Explainer: Tree-sitter vs. LSP
21 Jan 2026
I got asked a good question today: what is the difference between Tree-sitter and a language server? I don’t understand how either of these tools work in depth, so I’m just going to explain from an observable, pragmatic point of view.
Tree-sitter #
Tree-sitter is a parser generator. What this means is that you can hand Tree-sitter a description for a programming language and it will create a program that will parse that language for you. What’s special about Tree-sitter is that it is a.) fast, and b.) can tolerate syntax errors in the input. These two properties make Tree-sitter ideal for creating syntax highlighting engines in text editors. When you’re editing a program, most of the time the program will be in a syntactically invalid state. During that time, you don’t want your colors changing or just outright breaking while you’re typing. Naïve regex-based syntax highlighters frequently suffer from this issue.
Tree-sitter also provides a query language where you can make queries against the parse tree. I use this in the Emacs package I’m trying to develop to add Typst support to the Citar citation/bibliography tool: I can ask Tree-sitter to find a particular syntax object; it is safer and more robust than using a regular expression because it can do similar parsing to the Typst engine itself.
In short, Tree-sitter provides syntax highlighting that is faithful to how the language implementation parses the program, instead of relying on regular expressions that incidentally come close.
Language server #
A language server is a program that can analyze a program and report interesting information about that program to a text editor. A standard, called the Language Server Protocol (LSP), defines the kinds of JSON messages that pass between a text editor and the server. The protocol is an open standard; any language and any text editor can take advantage of the protocol to get nice smart programming helps in their system. Language servers can provide information like locating the definition of a symbol, possible completions at the cursor point, etc. to a text editor which can then decide how and when to display or use this information.
Language servers solve the “ \(N \times M\) problem” where \(N\) programming languages and \(M\) text editors would mean there have to be \(N \times M\) implementations for language analyzers.
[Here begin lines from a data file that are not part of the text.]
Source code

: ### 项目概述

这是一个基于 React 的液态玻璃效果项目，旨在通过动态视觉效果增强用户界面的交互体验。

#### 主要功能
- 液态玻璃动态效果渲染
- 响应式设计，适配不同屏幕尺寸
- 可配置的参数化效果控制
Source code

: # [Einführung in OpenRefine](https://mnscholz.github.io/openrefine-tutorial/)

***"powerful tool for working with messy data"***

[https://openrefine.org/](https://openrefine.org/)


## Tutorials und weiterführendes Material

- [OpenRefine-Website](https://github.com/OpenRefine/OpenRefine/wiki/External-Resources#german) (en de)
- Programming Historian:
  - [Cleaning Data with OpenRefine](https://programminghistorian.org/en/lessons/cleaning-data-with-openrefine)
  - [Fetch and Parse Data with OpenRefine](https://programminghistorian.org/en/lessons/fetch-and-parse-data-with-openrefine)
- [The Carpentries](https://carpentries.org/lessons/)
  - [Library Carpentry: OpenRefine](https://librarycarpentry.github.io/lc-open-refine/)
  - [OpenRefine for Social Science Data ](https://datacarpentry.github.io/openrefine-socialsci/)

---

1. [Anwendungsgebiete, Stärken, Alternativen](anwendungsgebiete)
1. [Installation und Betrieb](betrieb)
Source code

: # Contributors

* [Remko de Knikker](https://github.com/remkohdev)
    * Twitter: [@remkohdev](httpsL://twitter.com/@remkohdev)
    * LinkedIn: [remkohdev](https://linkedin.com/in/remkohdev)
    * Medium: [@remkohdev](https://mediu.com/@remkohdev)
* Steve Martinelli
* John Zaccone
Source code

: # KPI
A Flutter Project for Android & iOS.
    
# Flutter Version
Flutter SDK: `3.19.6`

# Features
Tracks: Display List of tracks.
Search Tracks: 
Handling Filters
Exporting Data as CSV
Now, every language just needs a language server, and every editor needs to be able to speak the LSP protocol.
Language servers are powerful because they can hook into the language’s runtime and compiler toolchain to get semantically correct answers to user queries. For example, suppose you have two versions of a pop function, one imported from a stack library, and another from a heap library. If you use a tool like the dumb-jump package in Emacs
I just want to say that I think dumb-jump is very cool and I am not trying to knock it down at all. It’s honest about its limitations and can be handy when you do not have a language server available.
and you use it to jump to the definition for a call to pop, it might get confused as to where to go because it’s not sure what module is in scope at the point. A language server, on the other hand, should have access to this information and would not get confused.
Using a language server for highlighting #
It is possible to use the language server for syntax highlighting. I am not aware of any particularly strong reasons why one would want to (or not want to) do this. The language server can be a more complicated program and so could surface particularly detailed information about the syntax; it might also be slower than tree-sitter.
Emacs’ built-in LSP client, Eglot, recently added eglot-semantic-tokens-mode to support syntax highlighting as provided from the language server. I have tried this a little bit in Rust code and it seems fine; the Tree-sitter-based syntax highlighting has been working just fine for me, so I will probably stick to that unless I find a compelling reason to use the LSP-based highlighting.
Meta aside: the LLM angle #
I wrote all of the above article. I did not ask an LLM to generate any portion of it. Please know that whenever you read something on my blog, it comes 100% from a human—me, Ashton Wiersdorf.
I am not so anti-AI to say that LLMs are worthless or should never be used. I’ve used LLMs a little bit. I think they’re fantastic at translating between languages; this seems to be something that they should be good at doing. They’re helpful at writing some boring parts of the code I write. However, most of the time I find that I can typically write the tricky bits of the code about as fast as I could specify to an LLM what I want.
I know that an LLM could have generated a facile pile of text much like the above, and honestly it would probably be decently helpful. However, know that what you have just read came directly from the fingers of a person who thought about the topic and bent his effort to helping you understand. This is from real human who understands the meaning behind each word here. I do not play games with syntax and generate answer-shaped blog posts. There is real meaning here. Enjoy it, and go forth and make more of it.